Fairer leasehold system needed to protect homeowners
We look at how leaseholders are having to put up with significant delays and overcharging as a result of the current leasehold process.
September 15, 2016 | post last updated on November 6th, 2017
Problems with the leasehold system
One of the main causes of stress and upset of our members here at HomeOwners Alliance is the leasehold system. If you own a leasehold property and are trying to sell, you’re in the hands of your leasehold administrator and freeholder. They in turn can pretty much charge what they like for the paperwork you need and can send it whenever they want as there is no provision for redress in respect of delay.
If you’re not happy, the most you can do (and in very limited circumstances) is to take your complaint to a tribunal – and in doing so would no doubt irritate your freeholders and you could potentially lose your buyer.
We don’t think this is good enough. And nor does the Conveyancing Association (CA), who are of the view that leasehold property owners can easily be exploited by unscrupulous freeholders and their agents under current legislation, and are therefore calling for reform and an amendment of the leasehold legislation.
The CA argues that current legislation is not providing adequate protection for leaseholders during the buying and selling process. Its main concerns are the “significant delays and overcharging.” It launched a campaign in August 2015 with recommendations for set fees and a redress scheme for freeholders and their agents.
HomeOwners Alliance is backing the CA’s campaign because we believe that leasehold property owners are getting a raw deal.

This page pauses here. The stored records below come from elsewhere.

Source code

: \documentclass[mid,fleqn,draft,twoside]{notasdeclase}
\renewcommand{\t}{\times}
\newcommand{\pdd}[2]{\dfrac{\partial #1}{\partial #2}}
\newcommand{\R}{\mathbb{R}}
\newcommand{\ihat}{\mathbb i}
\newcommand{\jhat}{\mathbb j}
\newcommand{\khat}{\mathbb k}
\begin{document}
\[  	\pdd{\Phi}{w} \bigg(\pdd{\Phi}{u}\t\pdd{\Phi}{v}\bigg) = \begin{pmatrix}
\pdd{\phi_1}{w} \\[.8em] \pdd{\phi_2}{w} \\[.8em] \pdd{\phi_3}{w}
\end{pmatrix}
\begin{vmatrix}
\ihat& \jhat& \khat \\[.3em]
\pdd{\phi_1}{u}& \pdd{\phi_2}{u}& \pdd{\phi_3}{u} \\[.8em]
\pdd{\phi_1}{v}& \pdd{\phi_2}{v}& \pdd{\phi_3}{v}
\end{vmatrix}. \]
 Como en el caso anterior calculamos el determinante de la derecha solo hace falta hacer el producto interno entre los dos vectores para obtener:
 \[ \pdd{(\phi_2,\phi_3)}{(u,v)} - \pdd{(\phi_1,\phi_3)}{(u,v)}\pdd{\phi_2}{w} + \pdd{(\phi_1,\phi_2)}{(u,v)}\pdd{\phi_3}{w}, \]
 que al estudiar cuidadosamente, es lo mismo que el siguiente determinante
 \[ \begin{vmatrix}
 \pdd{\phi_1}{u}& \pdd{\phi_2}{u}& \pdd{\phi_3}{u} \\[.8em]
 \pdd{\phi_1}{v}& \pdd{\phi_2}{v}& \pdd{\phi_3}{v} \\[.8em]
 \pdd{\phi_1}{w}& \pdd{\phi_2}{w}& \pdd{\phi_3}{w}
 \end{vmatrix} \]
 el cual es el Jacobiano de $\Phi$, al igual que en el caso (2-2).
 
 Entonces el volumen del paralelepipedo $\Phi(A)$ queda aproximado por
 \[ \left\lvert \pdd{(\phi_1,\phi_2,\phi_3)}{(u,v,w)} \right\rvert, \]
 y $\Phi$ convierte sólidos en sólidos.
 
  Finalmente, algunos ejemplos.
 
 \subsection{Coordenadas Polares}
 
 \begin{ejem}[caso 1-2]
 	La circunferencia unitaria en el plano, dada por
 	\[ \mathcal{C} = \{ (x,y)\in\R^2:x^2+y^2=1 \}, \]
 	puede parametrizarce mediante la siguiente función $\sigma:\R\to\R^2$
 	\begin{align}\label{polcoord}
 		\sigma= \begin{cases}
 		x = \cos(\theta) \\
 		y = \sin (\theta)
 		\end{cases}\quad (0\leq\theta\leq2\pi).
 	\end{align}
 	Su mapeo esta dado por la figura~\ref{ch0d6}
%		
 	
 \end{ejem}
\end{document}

It is usually people with smaller budgets, such as first-time buyers, buying leasehold properties, as they tend to be apartments and therefore more affordable, so it is even more important that they receive adequate protection.
Leasehold property owners looking to sell their property require information from the freeholder for the sale for which the freeholder can charge administration costs. If leaseholder believes that the charges are unfair, they can challenge them at the First Tier Tribunal.
However, the CA say that the tribunal is “only granted jurisdiction in the Commonhold and Leasehold Reform Act 2002 over administration fees in respect of approvals or consents and therefore there is no form of redress for items such as Notice of Assignment, Deed of Covenants (unrelated to an application for consent), Certificate of Compliance or Transfer of Shares).”
This “legal loophole” means that freeholders and their agents are free to charge whatever they want and there is no redress. There is also currently no provision for redress in respect of delay in the leasehold sales process. Leaseholders have no ability to take action against a freeholder or its agent if they do not send relevant information on time.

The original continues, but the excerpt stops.